- Stored data entries -
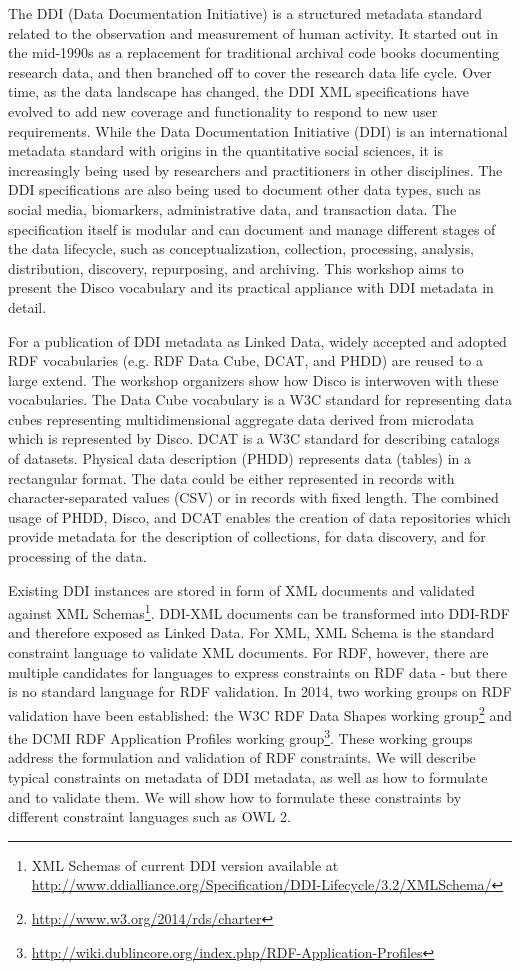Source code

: \documentclass{llncs}
\begin{document}
The DDI (Data Documentation Initiative) is a structured metadata standard related to the observation and measurement of human activity.
It started out in the mid-1990s as a replacement for traditional archival code books documenting research data, and then branched off to cover the research data life cycle. Over time, as the data landscape has
changed, the DDI XML specifications have evolved to add new coverage and functionality to respond to new user requirements.
While the Data Documentation Initiative (DDI) is an international metadata standard with origins in the quantitative social sciences, it is increasingly being used by researchers and practitioners in other disciplines. The DDI specifications are also being used to document other data types, such as social media, biomarkers, administrative data, and transaction data. The specification itself is modular and can document and manage different stages of the data lifecycle, such as conceptualization, collection, processing, analysis, distribution, discovery, repurposing, and archiving.
This workshop aims to present the Disco vocabulary and its practical appliance with DDI metadata in detail.
 
For a publication of DDI metadata as Linked Data, widely accepted and adopted RDF vocabularies (e.g. RDF Data Cube, DCAT, and PHDD) are reused to a large extend. The workshop organizers show how Disco is interwoven with these vocabularies. The Data Cube vocabulary is a W3C standard for representing data cubes representing multidimensional aggregate data derived from microdata which is represented by Disco. DCAT is a W3C standard for describing catalogs of datasets. Physical data description (PHDD) represents data (tables) in a rectangular format. The data could be either represented in records with character-separated values (CSV) or in records with fixed length. The combined usage of PHDD, Disco, and DCAT enables the creation of data repositories which provide metadata for the description of collections, for data discovery, and for processing of the data. 

Existing DDI instances are stored in form of XML documents and validated against XML Schemas\footnote{XML Schemas of current DDI version available at \url{http://www.ddialliance.org/Specification/DDI-Lifecycle/3.2/XMLSchema/}}.
DDI-XML documents can be transformed into DDI-RDF and therefore exposed as Linked Data.
For XML, XML Schema is the standard constraint language to validate XML documents.
For RDF, however, there are multiple candidates for languages to express constraints on RDF data - but there is no standard language for RDF validation.
In 2014, two working groups on RDF validation have been established: the W3C RDF Data Shapes working group\footnote{\url{http://www.w3.org/2014/rds/charter}} and the DCMI RDF Application Profiles working group\footnote{\url{http://wiki.dublincore.org/index.php/RDF-Application-Profiles}}.
These working groups address the formulation and validation of RDF constraints.
We will describe typical constraints on metadata of DDI metadata, as well as how to formulate and to validate them.
We will show how to formulate these constraints by different constraint languages such as OWL 2.
\end{document}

- TASK -
Count how many lines in the records hold the string "working"; reply with the number alone.

- TASK RESULT -
2